╭─ RECORDS SHOWN

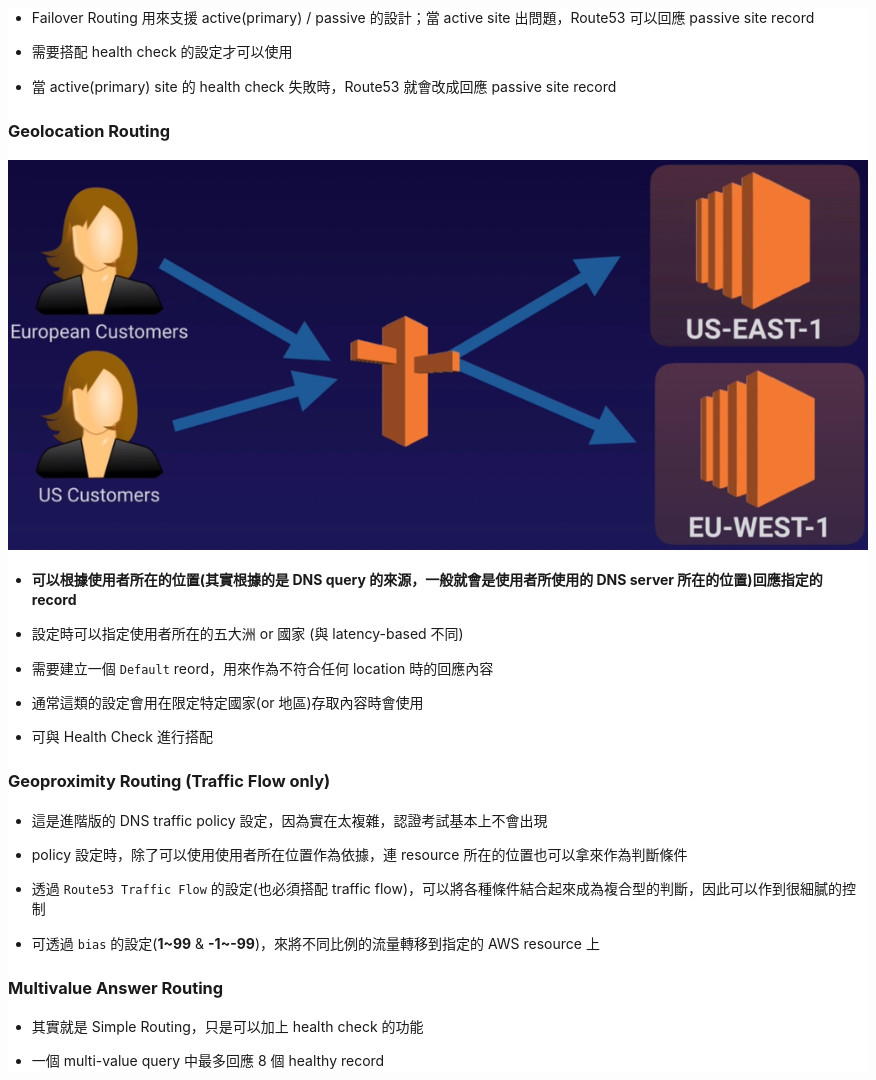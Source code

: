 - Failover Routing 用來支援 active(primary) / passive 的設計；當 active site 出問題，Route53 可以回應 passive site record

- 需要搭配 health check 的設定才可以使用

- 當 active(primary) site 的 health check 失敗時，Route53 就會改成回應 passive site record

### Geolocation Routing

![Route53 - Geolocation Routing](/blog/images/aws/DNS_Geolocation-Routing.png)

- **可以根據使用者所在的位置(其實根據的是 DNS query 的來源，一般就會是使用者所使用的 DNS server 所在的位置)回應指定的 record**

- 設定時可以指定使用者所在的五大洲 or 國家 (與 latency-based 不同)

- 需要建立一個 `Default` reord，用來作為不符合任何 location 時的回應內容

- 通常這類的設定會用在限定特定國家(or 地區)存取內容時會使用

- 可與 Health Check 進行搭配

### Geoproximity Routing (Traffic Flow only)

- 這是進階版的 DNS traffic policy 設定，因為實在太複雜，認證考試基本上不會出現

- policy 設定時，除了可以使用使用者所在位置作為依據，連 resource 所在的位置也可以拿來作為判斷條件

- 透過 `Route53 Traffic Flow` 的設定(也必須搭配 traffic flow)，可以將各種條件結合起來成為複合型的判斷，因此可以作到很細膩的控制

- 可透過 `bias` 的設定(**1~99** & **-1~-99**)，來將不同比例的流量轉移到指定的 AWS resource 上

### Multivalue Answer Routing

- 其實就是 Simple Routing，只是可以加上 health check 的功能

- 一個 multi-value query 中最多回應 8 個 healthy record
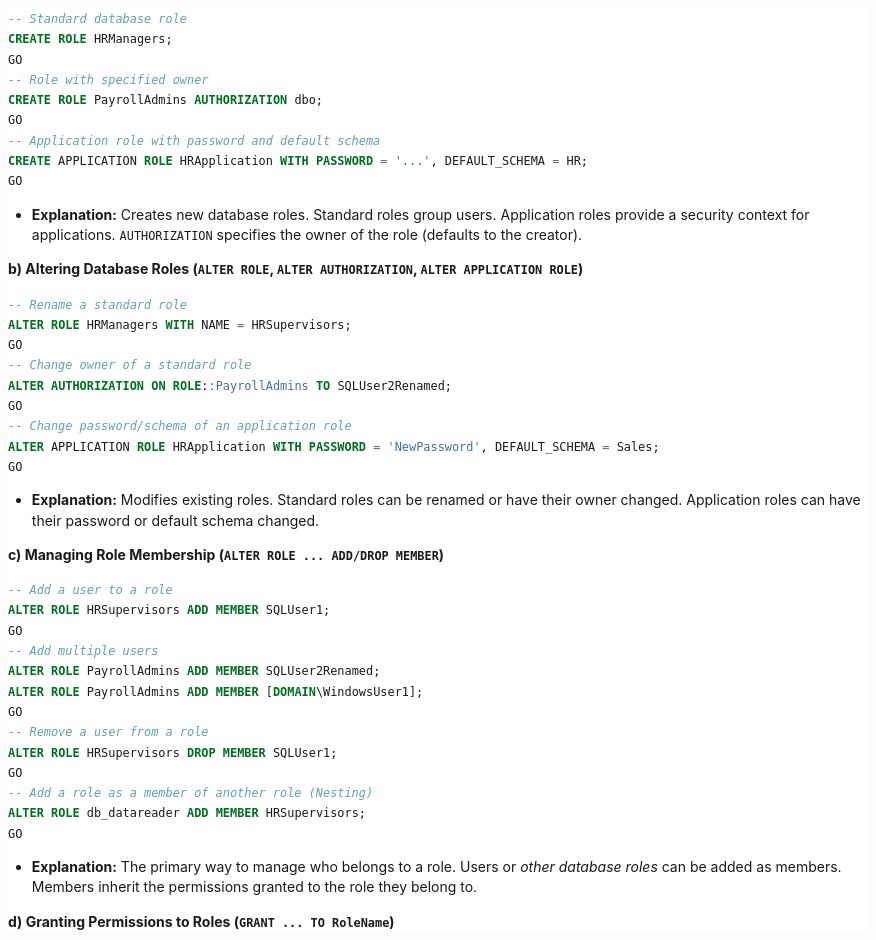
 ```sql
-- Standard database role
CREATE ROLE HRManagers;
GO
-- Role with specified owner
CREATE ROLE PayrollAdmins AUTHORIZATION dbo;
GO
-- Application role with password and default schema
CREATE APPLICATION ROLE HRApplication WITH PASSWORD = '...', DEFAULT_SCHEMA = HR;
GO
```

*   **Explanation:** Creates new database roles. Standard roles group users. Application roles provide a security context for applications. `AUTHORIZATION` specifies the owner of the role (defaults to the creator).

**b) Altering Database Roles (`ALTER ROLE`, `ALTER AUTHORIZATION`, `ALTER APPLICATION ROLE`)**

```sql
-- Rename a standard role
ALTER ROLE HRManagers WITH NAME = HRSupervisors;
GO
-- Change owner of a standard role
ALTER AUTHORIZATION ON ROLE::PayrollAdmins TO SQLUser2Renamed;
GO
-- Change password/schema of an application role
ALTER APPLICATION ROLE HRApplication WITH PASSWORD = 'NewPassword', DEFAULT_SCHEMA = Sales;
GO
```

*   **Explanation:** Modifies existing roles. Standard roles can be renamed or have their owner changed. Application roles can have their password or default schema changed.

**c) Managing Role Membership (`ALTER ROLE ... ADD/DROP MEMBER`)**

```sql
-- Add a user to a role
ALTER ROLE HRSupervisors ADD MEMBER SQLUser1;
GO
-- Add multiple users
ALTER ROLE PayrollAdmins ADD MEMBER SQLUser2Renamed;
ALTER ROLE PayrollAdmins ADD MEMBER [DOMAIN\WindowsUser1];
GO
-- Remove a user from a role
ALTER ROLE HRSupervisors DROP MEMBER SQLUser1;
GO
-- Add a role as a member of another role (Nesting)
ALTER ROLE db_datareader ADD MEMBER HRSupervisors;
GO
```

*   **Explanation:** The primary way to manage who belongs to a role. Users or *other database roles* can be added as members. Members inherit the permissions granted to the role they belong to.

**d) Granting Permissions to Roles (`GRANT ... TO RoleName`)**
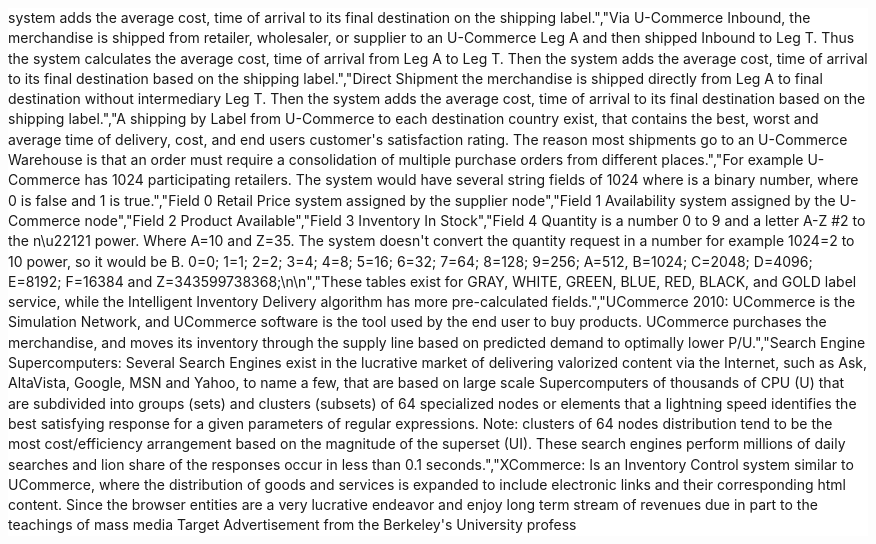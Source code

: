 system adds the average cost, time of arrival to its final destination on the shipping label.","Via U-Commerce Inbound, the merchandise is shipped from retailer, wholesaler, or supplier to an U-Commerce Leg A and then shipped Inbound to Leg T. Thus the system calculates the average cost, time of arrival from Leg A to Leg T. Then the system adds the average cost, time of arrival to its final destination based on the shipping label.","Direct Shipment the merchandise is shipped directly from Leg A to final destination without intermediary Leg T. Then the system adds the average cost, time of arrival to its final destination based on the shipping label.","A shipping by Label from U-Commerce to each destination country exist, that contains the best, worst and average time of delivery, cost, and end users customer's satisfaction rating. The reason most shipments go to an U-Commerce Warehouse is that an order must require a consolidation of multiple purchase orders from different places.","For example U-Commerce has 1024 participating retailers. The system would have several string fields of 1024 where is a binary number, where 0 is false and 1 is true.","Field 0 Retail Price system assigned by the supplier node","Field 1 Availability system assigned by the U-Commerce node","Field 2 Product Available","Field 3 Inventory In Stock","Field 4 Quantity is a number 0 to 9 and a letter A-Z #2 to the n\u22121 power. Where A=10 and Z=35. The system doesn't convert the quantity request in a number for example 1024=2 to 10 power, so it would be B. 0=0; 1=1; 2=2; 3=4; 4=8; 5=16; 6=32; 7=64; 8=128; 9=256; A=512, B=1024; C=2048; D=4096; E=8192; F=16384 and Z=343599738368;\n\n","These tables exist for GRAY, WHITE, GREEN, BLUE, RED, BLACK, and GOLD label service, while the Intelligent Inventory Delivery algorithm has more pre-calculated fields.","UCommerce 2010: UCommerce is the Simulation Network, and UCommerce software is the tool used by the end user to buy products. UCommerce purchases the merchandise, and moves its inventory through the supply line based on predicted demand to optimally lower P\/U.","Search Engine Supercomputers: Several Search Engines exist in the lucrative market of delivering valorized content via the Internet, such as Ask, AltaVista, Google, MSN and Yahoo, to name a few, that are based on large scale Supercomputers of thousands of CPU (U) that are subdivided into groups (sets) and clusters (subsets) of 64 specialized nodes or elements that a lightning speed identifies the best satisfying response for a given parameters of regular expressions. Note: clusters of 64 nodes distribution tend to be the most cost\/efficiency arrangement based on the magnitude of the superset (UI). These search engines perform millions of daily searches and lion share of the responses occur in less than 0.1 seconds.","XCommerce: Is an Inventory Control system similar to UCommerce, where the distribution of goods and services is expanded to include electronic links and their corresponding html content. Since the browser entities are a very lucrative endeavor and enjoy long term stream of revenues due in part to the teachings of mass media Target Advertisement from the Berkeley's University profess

╰─

## BRIEF
When you output the listing, reproduce it exactly but drop its pictures.

## TASK RESULT
Source code

: - Failover Routing 用來支援 active(primary) / passive 的設計；當 active site 出問題，Route53 可以回應 passive site record

- 需要搭配 health check 的設定才可以使用

- 當 active(primary) site 的 health check 失敗時，Route53 就會改成回應 passive site record

### Geolocation Routing

![Route53 - Geolocation Routing](/blog/images/aws/DNS_Geolocation-Routing.png)

- **可以根據使用者所在的位置(其實根據的是 DNS query 的來源，一般就會是使用者所使用的 DNS server 所在的位置)回應指定的 record**

- 設定時可以指定使用者所在的五大洲 or 國家 (與 latency-based 不同)

- 需要建立一個 `Default` reord，用來作為不符合任何 location 時的回應內容

- 通常這類的設定會用在限定特定國家(or 地區)存取內容時會使用

- 可與 Health Check 進行搭配

### Geoproximity Routing (Traffic Flow only)

- 這是進階版的 DNS traffic policy 設定，因為實在太複雜，認證考試基本上不會出現

- policy 設定時，除了可以使用使用者所在位置作為依據，連 resource 所在的位置也可以拿來作為判斷條件

- 透過 `Route53 Traffic Flow` 的設定(也必須搭配 traffic flow)，可以將各種條件結合起來成為複合型的判斷，因此可以作到很細膩的控制

- 可透過 `bias` 的設定(**1~99** & **-1~-99**)，來將不同比例的流量轉移到指定的 AWS resource 上

### Multivalue Answer Routing

- 其實就是 Simple Routing，只是可以加上 health check 的功能

- 一個 multi-value query 中最多回應 8 個 healthy record
 ```sql
-- Standard database role
CREATE ROLE HRManagers;
GO
-- Role with specified owner
CREATE ROLE PayrollAdmins AUTHORIZATION dbo;
GO
-- Application role with password and default schema
CREATE APPLICATION ROLE HRApplication WITH PASSWORD = '...', DEFAULT_SCHEMA = HR;
GO
```

*   **Explanation:** Creates new database roles. Standard roles group users. Application roles provide a security context for applications. `AUTHORIZATION` specifies the owner of the role (defaults to the creator).

**b) Altering Database Roles (`ALTER ROLE`, `ALTER AUTHORIZATION`, `ALTER APPLICATION ROLE`)**

```sql
-- Rename a standard role
ALTER ROLE HRManagers WITH NAME = HRSupervisors;
GO
-- Change owner of a standard role
ALTER AUTHORIZATION ON ROLE::PayrollAdmins TO SQLUser2Renamed;
GO
-- Change password/schema of an application role
ALTER APPLICATION ROLE HRApplication WITH PASSWORD = 'NewPassword', DEFAULT_SCHEMA = Sales;
GO
```

*   **Explanation:** Modifies existing roles. Standard roles can be renamed or have their owner changed. Application roles can have their password or default schema changed.

**c) Managing Role Membership (`ALTER ROLE ... ADD/DROP MEMBER`)**

```sql
-- Add a user to a role
ALTER ROLE HRSupervisors ADD MEMBER SQLUser1;
GO
-- Add multiple users
ALTER ROLE PayrollAdmins ADD MEMBER SQLUser2Renamed;
ALTER ROLE PayrollAdmins ADD MEMBER [DOMAIN\WindowsUser1];
GO
-- Remove a user from a role
ALTER ROLE HRSupervisors DROP MEMBER SQLUser1;
GO
-- Add a role as a member of another role (Nesting)
ALTER ROLE db_datareader ADD MEMBER HRSupervisors;
GO
```

*   **Explanation:** The primary way to manage who belongs to a role. Users or *other database roles* can be added as members. Members inherit the permissions granted to the role they belong to.

**d) Granting Permissions to Roles (`GRANT ... TO RoleName`)**
Source code

: system adds the average cost, time of arrival to its final destination on the shipping label.","Via U-Commerce Inbound, the merchandise is shipped from retailer, wholesaler, or supplier to an U-Commerce Leg A and then shipped Inbound to Leg T. Thus the system calculates the average cost, time of arrival from Leg A to Leg T. Then the system adds the average cost, time of arrival to its final destination based on the shipping label.","Direct Shipment the merchandise is shipped directly from Leg A to final destination without intermediary Leg T. Then the system adds the average cost, time of arrival to its final destination based on the shipping label.","A shipping by Label from U-Commerce to each destination country exist, that contains the best, worst and average time of delivery, cost, and end users customer's satisfaction rating. The reason most shipments go to an U-Commerce Warehouse is that an order must require a consolidation of multiple purchase orders from different places.","For example U-Commerce has 1024 participating retailers. The system would have several string fields of 1024 where is a binary number, where 0 is false and 1 is true.","Field 0 Retail Price system assigned by the supplier node","Field 1 Availability system assigned by the U-Commerce node","Field 2 Product Available","Field 3 Inventory In Stock","Field 4 Quantity is a number 0 to 9 and a letter A-Z #2 to the n\u22121 power. Where A=10 and Z=35. The system doesn't convert the quantity request in a number for example 1024=2 to 10 power, so it would be B. 0=0; 1=1; 2=2; 3=4; 4=8; 5=16; 6=32; 7=64; 8=128; 9=256; A=512, B=1024; C=2048; D=4096; E=8192; F=16384 and Z=343599738368;\n\n","These tables exist for GRAY, WHITE, GREEN, BLUE, RED, BLACK, and GOLD label service, while the Intelligent Inventory Delivery algorithm has more pre-calculated fields.","UCommerce 2010: UCommerce is the Simulation Network, and UCommerce software is the tool used by the end user to buy products. UCommerce purchases the merchandise, and moves its inventory through the supply line based on predicted demand to optimally lower P\/U.","Search Engine Supercomputers: Several Search Engines exist in the lucrative market of delivering valorized content via the Internet, such as Ask, AltaVista, Google, MSN and Yahoo, to name a few, that are based on large scale Supercomputers of thousands of CPU (U) that are subdivided into groups (sets) and clusters (subsets) of 64 specialized nodes or elements that a lightning speed identifies the best satisfying response for a given parameters of regular expressions. Note: clusters of 64 nodes distribution tend to be the most cost\/efficiency arrangement based on the magnitude of the superset (UI). These search engines perform millions of daily searches and lion share of the responses occur in less than 0.1 seconds.","XCommerce: Is an Inventory Control system similar to UCommerce, where the distribution of goods and services is expanded to include electronic links and their corresponding html content. Since the browser entities are a very lucrative endeavor and enjoy long term stream of revenues due in part to the teachings of mass media Target Advertisement from the Berkeley's University profess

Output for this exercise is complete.